[Records for this task Boundary: Start]

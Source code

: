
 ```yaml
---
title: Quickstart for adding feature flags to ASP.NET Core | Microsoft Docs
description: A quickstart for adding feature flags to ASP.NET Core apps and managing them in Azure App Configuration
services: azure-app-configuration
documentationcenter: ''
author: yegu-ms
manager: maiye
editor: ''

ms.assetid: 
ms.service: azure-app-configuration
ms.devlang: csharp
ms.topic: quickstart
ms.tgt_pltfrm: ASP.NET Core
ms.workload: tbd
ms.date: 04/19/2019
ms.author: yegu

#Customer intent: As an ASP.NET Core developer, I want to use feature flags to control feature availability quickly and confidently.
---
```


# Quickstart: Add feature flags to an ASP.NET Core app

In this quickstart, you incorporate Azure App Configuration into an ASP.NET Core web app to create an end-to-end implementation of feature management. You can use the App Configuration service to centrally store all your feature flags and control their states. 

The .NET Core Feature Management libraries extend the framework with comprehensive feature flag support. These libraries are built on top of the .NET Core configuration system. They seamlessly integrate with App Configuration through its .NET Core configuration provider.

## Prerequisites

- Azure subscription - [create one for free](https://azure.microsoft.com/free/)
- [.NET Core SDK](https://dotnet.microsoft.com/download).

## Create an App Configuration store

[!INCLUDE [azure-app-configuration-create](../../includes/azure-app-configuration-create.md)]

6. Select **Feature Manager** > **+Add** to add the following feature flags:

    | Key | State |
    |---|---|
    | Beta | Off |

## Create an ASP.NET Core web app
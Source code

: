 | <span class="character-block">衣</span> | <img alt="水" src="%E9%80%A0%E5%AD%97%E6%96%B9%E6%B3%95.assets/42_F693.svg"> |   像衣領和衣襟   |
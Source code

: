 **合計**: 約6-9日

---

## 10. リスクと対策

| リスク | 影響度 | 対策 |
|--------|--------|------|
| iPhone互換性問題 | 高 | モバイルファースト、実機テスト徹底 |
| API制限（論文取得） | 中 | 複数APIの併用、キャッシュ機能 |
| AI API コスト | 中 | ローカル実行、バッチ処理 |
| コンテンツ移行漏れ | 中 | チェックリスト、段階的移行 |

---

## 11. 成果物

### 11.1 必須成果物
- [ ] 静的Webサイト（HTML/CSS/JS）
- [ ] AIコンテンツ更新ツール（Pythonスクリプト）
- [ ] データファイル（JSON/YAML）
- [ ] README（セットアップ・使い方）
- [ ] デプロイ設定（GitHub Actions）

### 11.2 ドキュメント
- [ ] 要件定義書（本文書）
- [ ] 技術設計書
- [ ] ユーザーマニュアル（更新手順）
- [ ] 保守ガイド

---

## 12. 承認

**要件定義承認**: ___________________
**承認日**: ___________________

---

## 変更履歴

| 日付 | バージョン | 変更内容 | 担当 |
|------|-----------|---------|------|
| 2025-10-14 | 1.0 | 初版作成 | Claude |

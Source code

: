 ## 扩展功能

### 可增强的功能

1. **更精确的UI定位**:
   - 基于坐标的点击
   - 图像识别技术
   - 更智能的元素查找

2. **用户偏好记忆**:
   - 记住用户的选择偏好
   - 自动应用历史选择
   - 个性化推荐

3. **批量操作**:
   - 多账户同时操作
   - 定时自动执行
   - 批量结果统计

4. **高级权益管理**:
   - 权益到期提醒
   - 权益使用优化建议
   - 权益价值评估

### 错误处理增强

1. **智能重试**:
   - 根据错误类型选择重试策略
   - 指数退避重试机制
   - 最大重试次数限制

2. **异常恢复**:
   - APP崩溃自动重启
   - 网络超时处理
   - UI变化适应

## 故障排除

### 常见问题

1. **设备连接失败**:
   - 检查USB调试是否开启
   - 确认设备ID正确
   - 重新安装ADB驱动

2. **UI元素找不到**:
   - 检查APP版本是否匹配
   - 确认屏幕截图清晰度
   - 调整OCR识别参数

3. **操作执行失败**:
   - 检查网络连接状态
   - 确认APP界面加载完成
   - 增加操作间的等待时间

[Records for this task Boundary: End]

# The task:
Scan the records for the string "store" and show every line that contains it.

# Expected answer:
In this quickstart, you incorporate Azure App Configuration into an ASP.NET Core web app to create an end-to-end implementation of feature management. You can use the App Configuration service to centrally store all your feature flags and control their states. 
## Create an App Configuration store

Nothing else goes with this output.